Work to be completed –
What you return must match the records word for word, except that images are dropped.

*** Task material ***

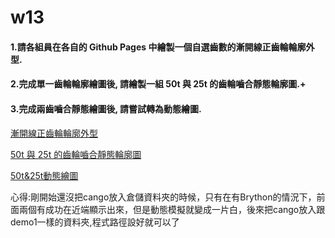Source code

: # w13

#### 1.請各組員在各自的 Github Pages 中繪製一個自選齒數的漸開線正齒輪輪廓外型.

#### 2.完成單一齒輪輪廓繪圖後, 請繪製一組 50t 與 25t 的齒輪嚙合靜態輪廓圖.+

#### 3.完成兩齒嚙合靜態繪圖後, 請嘗試轉為動態繪圖.

[漸開線正齒輪輪廓外型](https://s40523211.github.io/cd2018/demo1/blog/gear1.html)

[50t 與 25t 的齒輪嚙合靜態輪廓圖](https://s40523211.github.io/cd2018/demo1/blog/gear2.html)

[50t&25t動態繪圖](https://s40523211.github.io/cd2018/demo1/blog/gear3.html)

心得:剛開始還沒把cango放入倉儲資料夾的時候，只有在有Brython的情況下，前面兩個有成功在近端顯示出來，但是動態模擬就變成一片白，後來把cango放入跟demo1一樣的資料夾,程式路徑設好就可以了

***

Solution for this task –
Source code

: # w13

#### 1.請各組員在各自的 Github Pages 中繪製一個自選齒數的漸開線正齒輪輪廓外型.

#### 2.完成單一齒輪輪廓繪圖後, 請繪製一組 50t 與 25t 的齒輪嚙合靜態輪廓圖.+

#### 3.完成兩齒嚙合靜態繪圖後, 請嘗試轉為動態繪圖.

[漸開線正齒輪輪廓外型](https://s40523211.github.io/cd2018/demo1/blog/gear1.html)

[50t 與 25t 的齒輪嚙合靜態輪廓圖](https://s40523211.github.io/cd2018/demo1/blog/gear2.html)

[50t&25t動態繪圖](https://s40523211.github.io/cd2018/demo1/blog/gear3.html)

心得:剛開始還沒把cango放入倉儲資料夾的時候，只有在有Brython的情況下，前面兩個有成功在近端顯示出來，但是動態模擬就變成一片白，後來把cango放入跟demo1一樣的資料夾,程式路徑設好就可以了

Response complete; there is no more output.